Rewrite the Sieve of Eratosthenes program from above in Scala using Actors (and no BoundedBuffer). In the Java program you wrote, you created a new Thread for every prime number you discovered. This time, you will create a new Sieve actor for each prime Int.

Write the code in the Sieve.scala file in the starter project.

Hints: Your Sieve actor should keep track of the prime it was created with, and it should have a slot that can hold another "follower" Sieve actor that will handle the next prime found. (The mailbox of this other Actor will play the role of the BoundedBuffer from the previous problem in that it will hold the numbers being passed along from one actor to the next.) Each Sieve actor should be able to handle messages of the form Num(n) and Stop.

The operation of each Sieve actor, once started, is similar to the previous problem. If it receives a message of the form Num(n) then it checks if it is divisible by its prime. If so, it is discarded. If not, then if the follower Actor has not yet been created, create it with the number. If not, then send the number to the follower Sieve actor. When the Stop message is sent, pass it on to the follower (if any), and exit.

Use receive inside a while loop, as in the PickANumber, Account, and other examples from class.

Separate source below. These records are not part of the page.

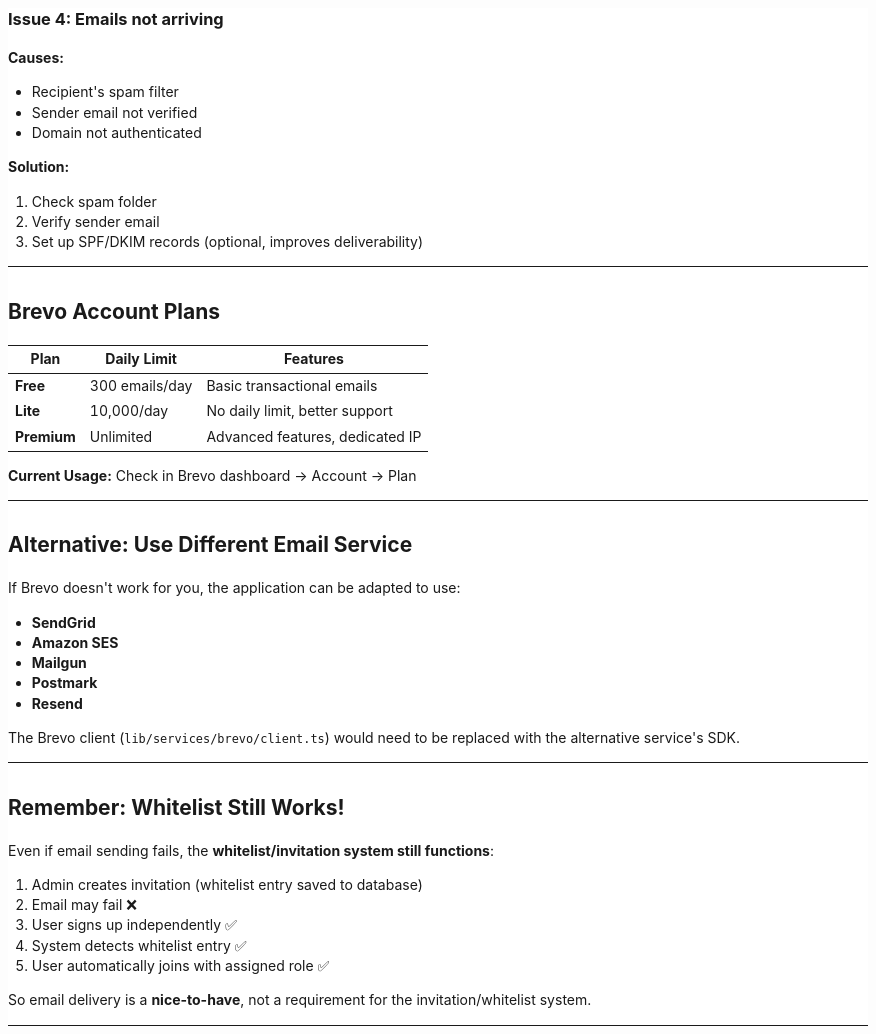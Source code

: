 ### Issue 4: Emails not arriving

**Causes:**
- Recipient's spam filter
- Sender email not verified
- Domain not authenticated

**Solution:**
1. Check spam folder
2. Verify sender email
3. Set up SPF/DKIM records (optional, improves deliverability)

---

## Brevo Account Plans

| Plan | Daily Limit | Features |
|------|-------------|----------|
| **Free** | 300 emails/day | Basic transactional emails |
| **Lite** | 10,000/day | No daily limit, better support |
| **Premium** | Unlimited | Advanced features, dedicated IP |

**Current Usage:** Check in Brevo dashboard → Account → Plan

---

## Alternative: Use Different Email Service

If Brevo doesn't work for you, the application can be adapted to use:

- **SendGrid**
- **Amazon SES**
- **Mailgun**
- **Postmark**
- **Resend**

The Brevo client (`lib/services/brevo/client.ts`) would need to be replaced with the alternative service's SDK.

---

## Remember: Whitelist Still Works!

Even if email sending fails, the **whitelist/invitation system still functions**:

1. Admin creates invitation (whitelist entry saved to database)
2. Email may fail ❌
3. User signs up independently ✅
4. System detects whitelist entry ✅
5. User automatically joins with assigned role ✅

So email delivery is a **nice-to-have**, not a requirement for the invitation/whitelist system.

---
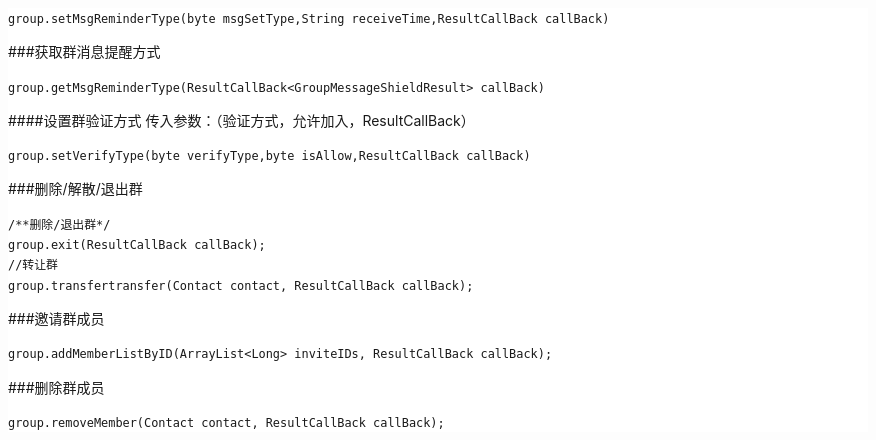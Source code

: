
 ```
group.setMsgReminderType(byte msgSetType,String receiveTime,ResultCallBack callBack)
```
###获取群消息提醒方式
```
group.getMsgReminderType(ResultCallBack<GroupMessageShieldResult> callBack)
```
####设置群验证方式
传入参数：（验证方式，允许加入，ResultCallBack）
```
group.setVerifyType(byte verifyType,byte isAllow,ResultCallBack callBack)
```
###删除/解散/退出群
```
/**删除/退出群*/
group.exit(ResultCallBack callBack);
//转让群
group.transfertransfer(Contact contact, ResultCallBack callBack);
```
###邀请群成员
```
group.addMemberListByID(ArrayList<Long> inviteIDs, ResultCallBack callBack);
```
###删除群成员
```
group.removeMember(Contact contact, ResultCallBack callBack);
```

Your program should print (in order) all of the primes less than 100. You can print each prime as it is discovered (e.g., when you create the corresponding Sieve actor), but it would be even better to return a list of all of the primes, and then print those out. To do this, you can send the message Stop synchronously with "!?", and when one of your actors recieves this message it replies with the list of all primes it knows about. The "!?" operator returns an object of type Any (equivalent to Java's Object), so you'll have to use match to decode it as a list of Int --- this may result in an "unchecked" warning from the compiler for a fairly subtle Java compatibility reason, but you can ignore that.)

I have provided a sample program ProducerConsumer.scala in the starter code. You don't need to use this directly, but you may wish to refer to this code as a simple example of using Actors.

Submitting Your Work

Submit your code to the GradeScope assignment named, for example, "Lab 1". You can submit in one of two ways:

• Upload files: Click "Upload" and select all of your source files, or
• Link GitHub: Click "GitHub" and select your repository and branch.

Please do not change the names of the starter files. Also:

• If you worked with a partner, only one of each pair needs to submit the code.
• Indicate who your partner is when you submit. Specifically, after you upload your files, there will be an "Add Group Member" button on the right of the Gradescope webpage -- click that and add your partner.

Autograding: Gradescope will run an autograder on your code that performs some simple tests. Be sure to look at the autograder output to verify your code works as expected. We will run more extensive tests on your code after the deadline.